Die Sensation der Friesengeister ist perfekt!!!

180324 04Die Situation vor einem letzten Spieltag hätte kaum jemand spannender aufschreiben können. Drei Mannschaften haben sich um die Vize-Meisterschaft 2018 beworben. Die VSG Flensburg-Adelby stand mit 31 Punkten und allen Spielen auf dem zweiten Platz. Dahinter standen die Friesen mit 30 Punkten, dicht gefolgt von der VSG Lübeck-Rangenberg mit 28 Punkten, die jedoch zwei Spiele an diesem Tag hatten. Für sie stellte sich noch eine besondere Konstellation dar. Deren erste Mannschaft spielte in der darüberliegenden Regionalliga, waren jedoch bereits abgestiegen. Mit der Vize-Meisterschaft, die unter gewissen Umständen sogar für ein Startrecht in der Regionalliga berechtigen könnte, hätten sie für ihre erste Mannschaft noch die Rettung darstellen können. Aus diesem Grund waren auch einige Spieler des ersten Teams lautstark in der Halle vertreten. Die Flensburger konnten hingegen nur noch zuschauen und abwarten. Für die Friesengeister war der Druck eigentlich nur sehr gering, hatten sie doch eh schon als Aufsteiger eine sensationelle Saison gespielt. Als nur Fünftplatzierter der letztjährigen Landesliga durften sie aufgrund mehrerer Umstände noch einen Platz in der Verbandsliga wahrnehmen.

Auch der Kader blieb identisch. Zwar kamen zu Beginn der Saison der ein oder andere Gastspieler ins Training, jedoch entstanden daraus letztendlich leider keine Neuzugänge. Hinzu kam, dass sich mit Ramon Andreä ein etablierter Spieler aus gesundheitlichen und privaten Gründen für die Saison abmeldete. Mannschaftsführer Helge Jürs übernahm zudem das Traineramt vom weggezogenen Oliver Wagner in Form eines Spielertrainers.
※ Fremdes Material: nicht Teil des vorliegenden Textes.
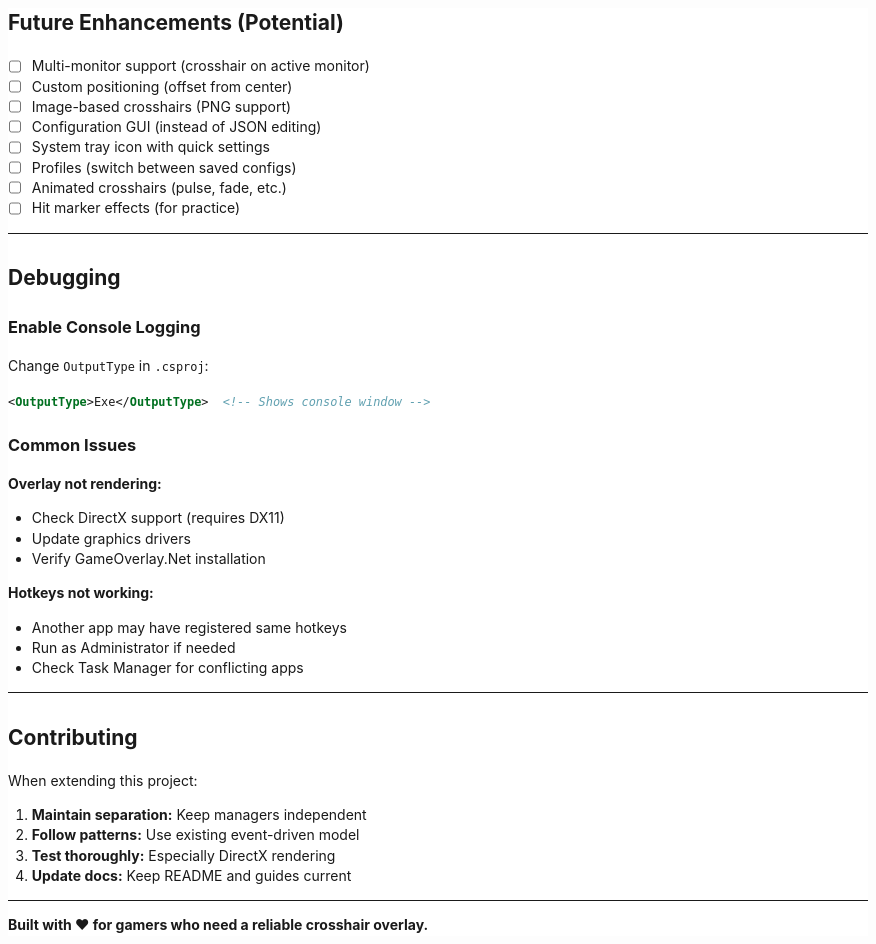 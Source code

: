 
## Future Enhancements (Potential)

- [ ] Multi-monitor support (crosshair on active monitor)
- [ ] Custom positioning (offset from center)
- [ ] Image-based crosshairs (PNG support)
- [ ] Configuration GUI (instead of JSON editing)
- [ ] System tray icon with quick settings
- [ ] Profiles (switch between saved configs)
- [ ] Animated crosshairs (pulse, fade, etc.)
- [ ] Hit marker effects (for practice)

---

## Debugging

### Enable Console Logging
Change `OutputType` in `.csproj`:
```xml
<OutputType>Exe</OutputType>  <!-- Shows console window -->
```

### Common Issues

**Overlay not rendering:**
- Check DirectX support (requires DX11)
- Update graphics drivers
- Verify GameOverlay.Net installation

**Hotkeys not working:**
- Another app may have registered same hotkeys
- Run as Administrator if needed
- Check Task Manager for conflicting apps

---

## Contributing

When extending this project:

1. **Maintain separation:** Keep managers independent
2. **Follow patterns:** Use existing event-driven model
3. **Test thoroughly:** Especially DirectX rendering
4. **Update docs:** Keep README and guides current

---

**Built with ❤️ for gamers who need a reliable crosshair overlay.**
Auch während der Saison wurde mit so manch einem personellen Ausfall gekämpft und so war es eine enorme Erleichterung und auch Verstärkung, dass mit Daniel D'Argento ein ehemaliger Friesengeist zur Rückrunde wieder mit im Kader stand.

Diese Konstellation zum letzten Spieltag deutete sich bereits vor etwa zwei Spieltagen an, doch das schwere Spiel in Strande auf dem Weg zu diesem Saisonfinale hätte beinah einen tragischen Ausgang genommen, wenn die Friesen es nicht in letzter Sekunde noch gedreht hätten. Doch bereits hier leidete das Team unter den verletzungsbedingten Ausfällen von Mittelblocker Mattes Dommaschk und Libero Kristof Hansen. Seine Position übernahm der ebenfalls im Laufe der Saison zurückgekehrte Dirk Brzezinski und für Mattes Dommaschk wurde Jugendspieler Tjark Seemann ins Team hochgezogen, der seine Sache sehr gut gemacht hat. Für das letzte Spiel sollten noch mal alle Kräfte mobilisiert werden. Aufgrund der Ausfälle sollten die offenen Kaderplätze mit talentierten Spielern aus der zweiten Mannschaft aufgefüllt werden. Zudem sollte auch Neuzugang Robin Freitag sein Debüt feiern dürfen. Doch es war wie verhext. Aus geplanten 12 Spielern wurden quasi über Nacht nur noch 9 Verbliebene, denn alle geplanten Debütanten konnten aus beruflichen Gründen nicht mitkommen. Das war sehr schade, denn es wäre eine gute Gelegenheit gewesen den Weg ins Team bereits zu finden. Aber es sollte nun mal nicht sein...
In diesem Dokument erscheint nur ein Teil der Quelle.